Cet effort financier public s’est accompagné d’une frénésie de réformes : développement des moyens de l’Agence nationale de la recherche (ANR) qui finance des projets pour trois à quatre ans ; évaluation de tous les laboratoires publics par une unique Agence de l’évaluation de la recherche et de l’enseignement supérieur (Aeres) ; financement par le grand emprunt – au sein duquel le ministère de la recherche et de l’enseignement supérieur est parvenu de chaude lutte à capter 21 des 35 milliards d’euros levés –, création d’Initiatives d’excellence (Idex) regroupant en quelques grands pôles de visibilité mondiale universités et laboratoires de recherche public.
Durant cinq ans, les chercheurs ont vécu dans un tourbillon permanent qui a accaparé les énergies, modifié en profondeur le paysage de la recherche française... et suscité inquiétudes et déception. Témoin, l’adresse de la C3N, instance qui regroupe les dirigeants des différents comités scientifiques du CNRS, aux candidats à l’élection présidentielle adoptée lors de sa dernière réunion du 28 février : « La réforme de la recherche et de l’enseignement supérieur n’est pas une réussite. Au lieu de promouvoir “la lisibilité et la visibilité” et de favoriser l’innovation et les partenariats, ces réformes n’ont fait qu’accroître la complexité, le conformisme et la compétition stérile. »

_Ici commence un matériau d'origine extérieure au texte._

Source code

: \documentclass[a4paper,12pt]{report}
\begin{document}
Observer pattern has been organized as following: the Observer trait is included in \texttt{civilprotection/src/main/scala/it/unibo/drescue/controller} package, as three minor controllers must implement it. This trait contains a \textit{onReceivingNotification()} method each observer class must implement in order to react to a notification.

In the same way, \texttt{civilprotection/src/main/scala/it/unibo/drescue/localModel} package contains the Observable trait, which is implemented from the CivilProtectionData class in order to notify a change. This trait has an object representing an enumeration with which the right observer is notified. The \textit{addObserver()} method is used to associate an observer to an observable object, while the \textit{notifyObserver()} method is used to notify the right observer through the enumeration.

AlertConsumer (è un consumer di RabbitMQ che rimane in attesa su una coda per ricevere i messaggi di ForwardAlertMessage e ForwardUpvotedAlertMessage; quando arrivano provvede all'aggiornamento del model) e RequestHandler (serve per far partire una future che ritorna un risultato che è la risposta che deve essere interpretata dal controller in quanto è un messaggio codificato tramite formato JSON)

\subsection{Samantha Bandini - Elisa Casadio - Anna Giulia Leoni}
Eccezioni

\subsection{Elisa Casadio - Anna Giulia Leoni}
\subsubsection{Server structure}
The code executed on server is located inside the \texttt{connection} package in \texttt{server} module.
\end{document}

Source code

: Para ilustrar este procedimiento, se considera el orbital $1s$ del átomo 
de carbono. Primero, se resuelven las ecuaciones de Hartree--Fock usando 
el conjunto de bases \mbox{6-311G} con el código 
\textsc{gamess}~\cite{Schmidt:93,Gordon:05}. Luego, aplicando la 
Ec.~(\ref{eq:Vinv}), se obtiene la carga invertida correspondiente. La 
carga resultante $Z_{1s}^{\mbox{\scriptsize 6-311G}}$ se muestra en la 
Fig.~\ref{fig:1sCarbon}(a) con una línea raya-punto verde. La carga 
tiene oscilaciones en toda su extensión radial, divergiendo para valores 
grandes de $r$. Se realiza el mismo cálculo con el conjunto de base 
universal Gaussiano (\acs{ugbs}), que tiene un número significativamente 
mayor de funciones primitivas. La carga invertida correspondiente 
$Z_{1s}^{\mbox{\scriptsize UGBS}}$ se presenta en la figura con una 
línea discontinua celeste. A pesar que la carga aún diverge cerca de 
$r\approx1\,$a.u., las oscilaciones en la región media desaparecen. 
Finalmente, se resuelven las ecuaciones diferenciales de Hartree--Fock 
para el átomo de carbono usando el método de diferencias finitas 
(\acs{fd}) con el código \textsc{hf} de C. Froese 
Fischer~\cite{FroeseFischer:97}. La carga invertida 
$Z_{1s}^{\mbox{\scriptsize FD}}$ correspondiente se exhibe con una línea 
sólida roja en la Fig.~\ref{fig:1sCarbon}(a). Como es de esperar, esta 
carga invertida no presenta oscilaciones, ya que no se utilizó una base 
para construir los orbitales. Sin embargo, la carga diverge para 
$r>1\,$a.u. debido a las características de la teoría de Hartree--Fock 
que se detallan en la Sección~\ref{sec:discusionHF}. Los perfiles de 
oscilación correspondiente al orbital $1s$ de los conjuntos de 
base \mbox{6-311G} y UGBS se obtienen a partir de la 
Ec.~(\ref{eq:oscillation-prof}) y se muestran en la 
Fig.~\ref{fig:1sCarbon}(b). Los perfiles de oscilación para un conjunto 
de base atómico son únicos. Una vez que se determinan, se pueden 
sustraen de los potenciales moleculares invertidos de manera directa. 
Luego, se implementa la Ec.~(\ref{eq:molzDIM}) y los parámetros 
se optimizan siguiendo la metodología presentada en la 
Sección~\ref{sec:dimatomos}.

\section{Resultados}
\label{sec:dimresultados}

Cet intérêt, nouveau, de la droite pour la politique scientifique remonte à 2003, et au grand mouvement de protestation animé par Sauvons la recherche contre l’asphyxie financière des laboratoires. En octobre 2004, après avoir arraché des créations de postes et un engagement budgétaire pluriannuel, Sauvons la recherche organise à Grenoble des états généraux de la recherche et de l’enseignement supérieur, qui adoptent un vaste programme de réformes faisant consensus au sein de la communauté scientifique.
Un certain François Fillon, qui en tant que ministre de l’éducation chapeaute alors la recherche, vient s’exprimer devant ses états généraux et affirme en approuver les conclusions. Mais il déclare aussi : « Les pays où la recherche est la plus performante sont aussi les pays où l’Etat joue un rôle essentiel d’impulsion et d’orientation. En France pas moins qu’ailleurs, la nation doit fixer des priorités claires et légitimes à la recherche, pour répondre à la demande de savoir, à la demande sociale, à la demande économique et plus généralement pour tenir notre rang. » Une recherche pilotée par l’Etat au service de la demande sociale et surtout économique : c’est bien sur cette idée que s’est cristallisé le désaccord entre la droite et les chercheurs, pour aboutir au divorce actuel.
Quand la recherche était une République
Un petit livre opportunément publié par l’historien des sciences Michel Blay, intitulé Quand la recherche était une République. La recherche scientifique à la Libération, montre pourquoi cette idée heurte une tradition solidement implantée depuis la Libération.
Sous l’impulsion de Frédéric Joliot, prix Nobel de chimie en 1935 et nouveau directeur du CNRS, la recherche française entreprend alors rien de moins que de se constituer en République. Un comité national de la recherche scientifique, formé aux deux tiers de membres élus par les chercheurs, est constitué en « assemblée délibérante et agissante » chargée de définir les grandes orientations de la recherche publique sans dépendre du gouvernement.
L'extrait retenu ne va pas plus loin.